Performance: Naive Bayes demonstrated an accuracy of 82.6%, with a Precision, Recall, and F1-Score of 0.826. This makes it a solid performer, showing effective handling of sentiment classification despite its simplistic assumptions.
Recurrent Neural Network
Model Description: RNNs are a class of neural networks designed for sequence data, capable of learning from dependencies across sequential inputs. In this case, RNNs were used to capture temporal dependencies within the review texts.
Performance: The RNN achieved an accuracy of 79.2%, with Precision, Recall, and F1-Score values all at 0.792. This indicates a relatively consistent performance across all metrics, although not as high as Logistic Regression or Naive Bayes.
Convolutional Neural Network
Model Description: CNNs are typically used for image processing, but they can also be applied to text classification by treating input sequences as a spatial grid. In this model, 1D convolutional layers extract features from the text data.
Performance: The CNN achieved similar metrics to the RNN, with an accuracy of 79.2% and equal values for Precision, Recall, and F1-Score (0.792). It performed on par with RNN in this sentiment classification task.
Bidirectional Long Short-Term Memory
Model Description: BiLSTM extends the LSTM architecture by incorporating both forward and backward passes, allowing it to capture context from both past and future tokens in a sequence. This model is particularly effective for understanding the full context of a sentence.
Performance: The BiLSTM model achieved an accuracy of 79.4%, with a slight improvement over RNN and CNN. Its Precision, Recall, and F1-Score values were also slightly higher at 0.794. This suggests that the bidirectional architecture provides some advantage over the standard RNN.
Logistic Regression
Hyperparameters: Key hyperparameters for the Logistic Regression model include:
C: Regularization strength, which helps prevent overfitting by controlling the complexity of the model.
penalty: Regularization type (l1, l2, elasticnet), which defines how regularization is applied.
max_iter: The maximum number of iterations for the solver to converge.
Implementation:
The logistic regression model was implemented using scikit-learn's LogisticRegression class.
Hyperparameter Tuning:
Randomized Search: To explore a wide range of hyperparameter combinations, RandomizedSearchCV was employed. The parameters C, penalty, and others were randomly sampled to find an initial range of promising values.

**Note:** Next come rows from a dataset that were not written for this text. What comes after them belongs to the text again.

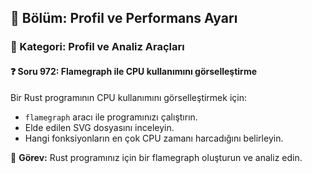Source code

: ## 📘 Bölüm: Profil ve Performans Ayarı  
### 🔹 Kategori: Profil ve Analiz Araçları  
#### ❓ Soru 972: Flamegraph ile CPU kullanımını görselleştirme

Bir Rust programının CPU kullanımını görselleştirmek için:

- `flamegraph` aracı ile programınızı çalıştırın.
- Elde edilen SVG dosyasını inceleyin.
- Hangi fonksiyonların en çok CPU zamanı harcadığını belirleyin.

🔧 **Görev:** Rust programınız için bir flamegraph oluşturun ve analiz edin.
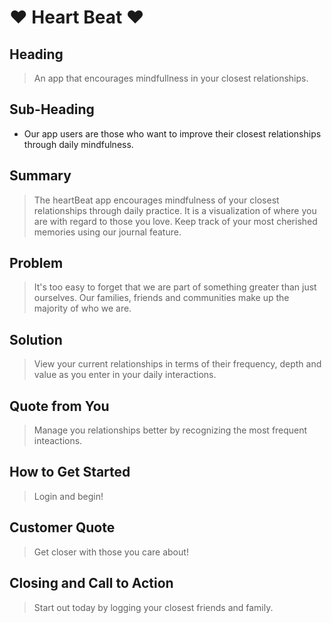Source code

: # :heart: Heart Beat :heart: #

## Heading ##
  > An app that encourages mindfullness in your closest relationships.

## Sub-Heading ##
 - Our app users are those who want to improve their closest relationships through daily mindfulness.
 
## Summary ##
  > The heartBeat app encourages mindfulness of your closest relationships through daily practice. It is a visualization of where you are with regard to those you love. Keep track of your most cherished memories using our journal feature. 

## Problem ##
> It's too easy to forget that we are part of something greater than just ourselves. Our families, friends and communities make up the majority of who we are. 

## Solution ##
  > View your current relationships in terms of their frequency, depth and value as you enter in your daily interactions.

## Quote from You ##
  > Manage you relationships better by recognizing the most frequent inteactions. 

## How to Get Started ##
  > Login and begin!

## Customer Quote ##
> Get closer with those you care about!

## Closing and Call to Action ##
  > Start out today by logging your closest friends and family.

Grid Search: Once a promising range was determined, GridSearchCV was used for a finer search around the values, ensuring we captured the best possible combination of hyperparameters.
This two-stage search approach helps in balancing computational cost and accuracy effectively(logstic_regression).
XGBoost
Hyperparameters: XGBoost uses several hyperparameters that significantly affect model training:
n_estimators: The number of boosting rounds.
learning_rate: Controls the contribution of each tree.
max_depth: Maximum depth of a tree, which affects how complex each tree can be.
min_child_weight: Minimum sum of instance weight needed in a child to control overfitting.
Implementation:
Implemented using XGBClassifier with GPU support (tree_method='gpu_hist'), making training faster for large datasets.
Hyperparameter Tuning:
Randomized Search: This was conducted to find broad hyperparameter ranges, such as learning_rate, max_depth, and min_child_weight. This step ensures that the model is neither too underfitted nor overfitted.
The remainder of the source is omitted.